_Provided data:_

- - - -

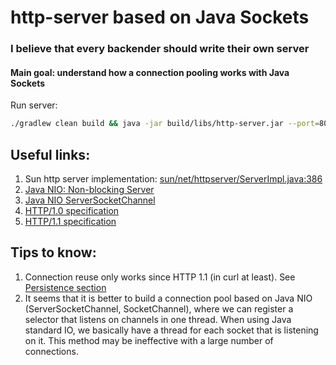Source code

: # http-server based on Java Sockets

### I believe that every backender should write their own server

#### Main goal: understand how a connection pooling works with Java Sockets  

Run server:
```bash
./gradlew clean build && java -jar build/libs/http-server.jar --port=8080 --threadsNumber=2 --keepAliveTime=30000
```

## Useful links:
1. Sun http server implementation: [sun/net/httpserver/ServerImpl.java:386](https://github.com/JetBrains/jdk8u_jdk/blob/master/src/share/classes/sun/net/httpserver/ServerImpl.java#L375)
2. [Java NIO: Non-blocking Server](http://tutorials.jenkov.com/java-nio/non-blocking-server.html)
3. [Java NIO ServerSocketChannel](http://tutorials.jenkov.com/java-nio/server-socket-channel.html)
4. [HTTP/1.0 specification](https://www.w3.org/Protocols/HTTP/1.0/spec.html)
5. [HTTP/1.1 specification](https://httpwg.org/specs/rfc7230.html)

## Tips to know:
1. Connection reuse only works since HTTP 1.1 (in curl at least). See [Persistence section](https://httpwg.org/specs/rfc7230.html#persistent.connections)
2. It seems that it is better to build a connection pool based on Java NIO (ServerSocketChannel, SocketChannel), where we can register a selector that listens on channels in one thread.
   When using Java standard IO, we basically have a thread for each socket that is listening on it. This method may be ineffective with a large number of connections.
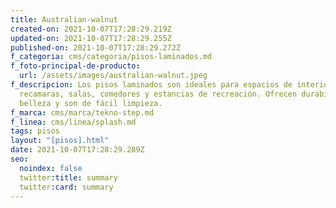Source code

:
 ```yaml
---
title: Australian-walnut
created-on: 2021-10-07T17:28:29.219Z
updated-on: 2021-10-07T17:28:29.255Z
published-on: 2021-10-07T17:28:29.272Z
f_categoria: cms/categoria/pisos-laminados.md
f_foto-principal-de-producto:
  url: /assets/images/australian-walnut.jpeg
f_descripcion: Los pisos laminados son ideales para espacios de interior como
  recamaras, salas, comedores y estancias de recreación. Ofrecen durabilidad,
  belleza y son de fácil limpieza.
f_marca: cms/marca/tekno-step.md
f_linea: cms/linea/splash.md
tags: pisos
layout: "[pisos].html"
date: 2021-10-07T17:28:29.289Z
seo:
  noindex: false
  twitter:title: summary
  twitter:card: summary
---
```

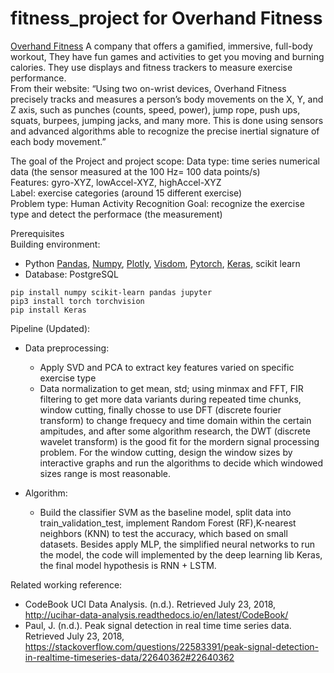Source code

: # fitness_project for Overhand Fitness
[Overhand Fitness](http://overhandfitness.cn/en/home) 
A company that offers a gamified, immersive, full-body workout, They have fun games and activities to get you moving and burning calories. They use displays and fitness trackers to measure exercise performance.    
From their website: “Using two on-wrist devices, Overhand Fitness precisely tracks and measures a person’s body movements on the X, Y, and Z axis, such as punches (counts, speed, power), jump rope, push ups, squats, burpees, jumping jacks, and many more.  This is done using sensors and advanced algorithms able to recognize the precise inertial signature of each body movement.”      

The goal of the Project and project scope: 
Data type: time series numerical data (the sensor measured at the 100 Hz= 100 data points/s)   
Features: gyro-XYZ, lowAccel-XYZ, highAccel-XYZ  
Label: exercise categories (around 15 different exercise)  
Problem type: Human Activity Recognition 
Goal: recognize the exercise type and detect the performace (the measurement)

Prerequisites  
Building environment: 
* Python [Pandas](https://pandas.pydata.org), [Numpy](http://www.numpy.org), [Plotly](https://plot.ly/ipython-notebooks/cufflinks/), [Visdom](https://github.com/facebookresearch/visdom), [Pytorch](https://pytorch.org), [Keras](https://keras.io), scikit learn 
* Database: PostgreSQL 
```
pip install numpy scikit-learn pandas jupyter 
pip3 install torch torchvision 
pip install Keras
``` 
Pipeline (Updated): 
* Data preprocessing:
   * Apply SVD and PCA to extract key features varied on specific exercise type 
   * Data normalization to get mean, std; using minmax and FFT, FIR filtering to get more data variants during repeated time chunks, window cutting, finally chosse to use DFT (discrete fourier transform) to change frequecy and time domain within the certain ampitudes, and after some algorithm research, the DWT (discrete wavelet transform) is the good fit for the mordern signal processing problem. For the window cutting, design the window sizes by interactive graphs and run the algorithms to decide which windowed sizes range is most reasonable. 
   
* Algorithm: 
   * Build the classifier SVM as the baseline model, split data into train_validation_test, implement Random Forest (RF),K-nearest neighbors (KNN) to test the accuracy, which based on small datasets. Besides apply MLP, the simplified neural networks to run the model, the code will implemented by the deep learning lib Keras, the final model hypothesis is RNN + LSTM. 
   
Related working reference:  
- CodeBook UCI Data Analysis. (n.d.). Retrieved July 23, 2018, http://ucihar-data-analysis.readthedocs.io/en/latest/CodeBook/
- Paul, J. (n.d.). Peak signal detection in real time time series data. Retrieved July 23, 2018, https://stackoverflow.com/questions/22583391/peak-signal-detection-in-realtime-timeseries-data/22640362#22640362 
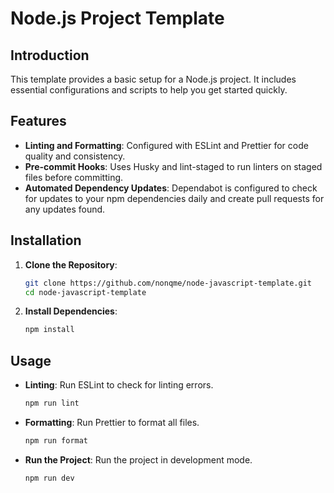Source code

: # Node.js Project Template

## Introduction

This template provides a basic setup for a Node.js project. It includes essential configurations and scripts to help you get started quickly.

## Features

- **Linting and Formatting**: Configured with ESLint and Prettier for code quality and consistency.
- **Pre-commit Hooks**: Uses Husky and lint-staged to run linters on staged files before committing.
- **Automated Dependency Updates**: Dependabot is configured to check for updates to your npm dependencies daily and create pull requests for any updates found.

## Installation

1. **Clone the Repository**:

   ```sh
   git clone https://github.com/nonqme/node-javascript-template.git
   cd node-javascript-template
   ```

2. **Install Dependencies**:

   ```sh
   npm install
   ```

## Usage

- **Linting**: Run ESLint to check for linting errors.

  ```sh
  npm run lint
  ```

- **Formatting**: Run Prettier to format all files.

  ```sh
  npm run format
  ```

- **Run the Project**: Run the project in development mode.

  ```sh
  npm run dev
  ```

- - - -

Bring together all lines in the records where the word "July" is found.

- CodeBook UCI Data Analysis. (n.d.). Retrieved July 23, 2018, http://ucihar-data-analysis.readthedocs.io/en/latest/CodeBook/
- Paul, J. (n.d.). Peak signal detection in real time time series data. Retrieved July 23, 2018, https://stackoverflow.com/questions/22583391/peak-signal-detection-in-realtime-timeseries-data/22640362#22640362 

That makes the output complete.